Reverse flow Many anti-reversion devices have been tried to keep the direction of the charge (or flow) constant. This theory would be interesting if the anti-reversion device could be timed to prevent reverse flow only when it was undesirable. (This statement assumes reverse flow is desirable.)
We do know that scavenging and sonic tuning must have an effect since racing engines routinely have volumetric efficiency in excess of 100 percent. If scavenging or sonic tuning does occur, then the flow is pulsing in the intake and exhaust tract and going in both directions (not simultaneously) for benefit. If reverse flow can assist scavenging and sonic tuning, then the reverse flow of the port must be of some significance.
In most cases, it turns out that modifications that improve forward flow also improve reverse flow, and it would not be a good idea to sacrifice forward flow for reverse flow. Nevertheless, it is good practice to flow ports in both directions. Any modification that can be made to improve reverse without affecting forward flow would be a good idea, but tuning changes may be required for optimization of any change.
What Are Overlap And Scavenging?
For a variety of reasons, including improved volumetric efficiency (v.e.) at high rpm, camshafts may be designed to delay exhaust valve closing to "overlap" when its corresponding intake valve begins to open. During such time, incoming air/fuel charges may pass directly into a cylinder and out through its exhaust. In one sense, fresh air/fuel charges may be lost from combustion. In another, unburnable exhaust gas from the preceding firing cycle may be removed from the cylinder. If we define scavenging as the process enabled by intake and exhaust event overlap, it's possible to examine how volumetric efficiency greater than 100 percent can be achieved.

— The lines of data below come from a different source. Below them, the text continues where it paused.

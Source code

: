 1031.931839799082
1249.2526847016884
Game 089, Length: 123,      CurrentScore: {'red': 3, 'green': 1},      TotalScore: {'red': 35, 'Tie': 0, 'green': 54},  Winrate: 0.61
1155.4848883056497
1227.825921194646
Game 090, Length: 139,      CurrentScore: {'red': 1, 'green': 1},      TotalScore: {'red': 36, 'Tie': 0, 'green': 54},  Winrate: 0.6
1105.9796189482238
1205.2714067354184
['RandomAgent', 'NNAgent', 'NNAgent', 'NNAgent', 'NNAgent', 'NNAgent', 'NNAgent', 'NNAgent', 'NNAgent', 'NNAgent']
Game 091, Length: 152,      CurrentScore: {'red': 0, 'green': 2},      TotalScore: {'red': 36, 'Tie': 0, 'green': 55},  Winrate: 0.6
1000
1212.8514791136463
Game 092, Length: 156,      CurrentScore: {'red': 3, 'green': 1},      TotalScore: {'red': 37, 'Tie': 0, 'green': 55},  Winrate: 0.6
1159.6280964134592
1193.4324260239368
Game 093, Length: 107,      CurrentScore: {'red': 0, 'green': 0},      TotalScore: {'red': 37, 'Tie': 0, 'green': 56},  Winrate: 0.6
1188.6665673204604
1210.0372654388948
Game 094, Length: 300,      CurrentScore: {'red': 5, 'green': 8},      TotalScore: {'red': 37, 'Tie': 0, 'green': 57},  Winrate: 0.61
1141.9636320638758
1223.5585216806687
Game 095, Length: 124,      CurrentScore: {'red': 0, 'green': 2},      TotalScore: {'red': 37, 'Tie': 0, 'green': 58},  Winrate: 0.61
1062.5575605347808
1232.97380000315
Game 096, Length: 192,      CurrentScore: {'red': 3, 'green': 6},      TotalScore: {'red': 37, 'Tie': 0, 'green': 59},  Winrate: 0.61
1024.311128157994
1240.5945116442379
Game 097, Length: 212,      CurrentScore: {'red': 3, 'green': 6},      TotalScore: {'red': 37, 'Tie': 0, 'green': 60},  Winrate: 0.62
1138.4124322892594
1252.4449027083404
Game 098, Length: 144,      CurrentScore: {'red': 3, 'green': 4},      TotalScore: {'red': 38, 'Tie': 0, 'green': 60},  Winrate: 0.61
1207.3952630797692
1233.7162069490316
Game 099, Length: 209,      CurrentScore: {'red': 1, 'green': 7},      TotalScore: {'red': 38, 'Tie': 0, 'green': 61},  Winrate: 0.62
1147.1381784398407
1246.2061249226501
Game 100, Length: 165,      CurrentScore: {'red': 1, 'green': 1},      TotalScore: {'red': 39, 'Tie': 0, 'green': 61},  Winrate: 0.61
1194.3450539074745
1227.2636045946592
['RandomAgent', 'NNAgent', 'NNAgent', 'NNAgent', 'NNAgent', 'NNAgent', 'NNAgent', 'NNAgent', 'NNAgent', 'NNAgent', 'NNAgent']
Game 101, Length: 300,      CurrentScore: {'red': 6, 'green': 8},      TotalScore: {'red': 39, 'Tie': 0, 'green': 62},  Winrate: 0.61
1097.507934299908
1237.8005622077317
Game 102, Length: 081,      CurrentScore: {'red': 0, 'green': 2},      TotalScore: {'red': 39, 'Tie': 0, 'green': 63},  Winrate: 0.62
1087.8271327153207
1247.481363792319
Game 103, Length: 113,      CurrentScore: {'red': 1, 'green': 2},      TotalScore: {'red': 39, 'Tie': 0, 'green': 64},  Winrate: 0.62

Over time, numerous terms have been used to describe this process. Whether called sonic tuning, wave tuning, ram tuning, or some other applicable term, the objective is to achieve a greater volume of air/fuel charge filling of a cylinder (at the time of ignition) than could be achieved under the singular influence of atmospheric pressure. While the term "scavenging" often applies to two-stroke-cycle engines (particularly scavenging ratio and scavenging efficiency), the ability of a four-stroke-cycle engine to utilize some form of pressure excursions/dynamics to enhance v.e. involves valve timing and dimensional properties of the intake and exhaust systems.
Keep in mind that the point at which the intake valve opens is critical to how much residual cylinder pressure (and exhaust gas) is present. As opposed to the suggested benefits of bi-directional flow (in the passage "tuning" process), this initial "reverse flow" or "reversion" pulse can dilute fresh air/fuel charges subsequently flowing into the cylinder. Exhaust flow efficiency also affects the residual volume and pressure of unburnable gas available to the intake system at inlet valve opening. It is beyond this initial point that bi-directional flow may produce benefits to the tuning process.
Ideally, the scavenging process would enable replacement of exhaust gases with fresh air/fuel charges without any loss of such charges to the exhaust system. In reality, due to multiple and highly complex factors, optimum scavenging needs to be "timed" with engine speed closely associated to the rpm most often used. Even the most comprehensive of contemporary computer modeling systems require final analysis on an engine dynamometer (often of inertia type) and on-track evaluation. To further discuss specifics of the issue is beyond the scope of this particular story. But it is fundamental to camshaft, intake, and exhaust system parts selection that components be chosen that perform in a pre-determined range of engine speed (and as a "package"), else the benefits of both overlap and scavenging will not be achieved.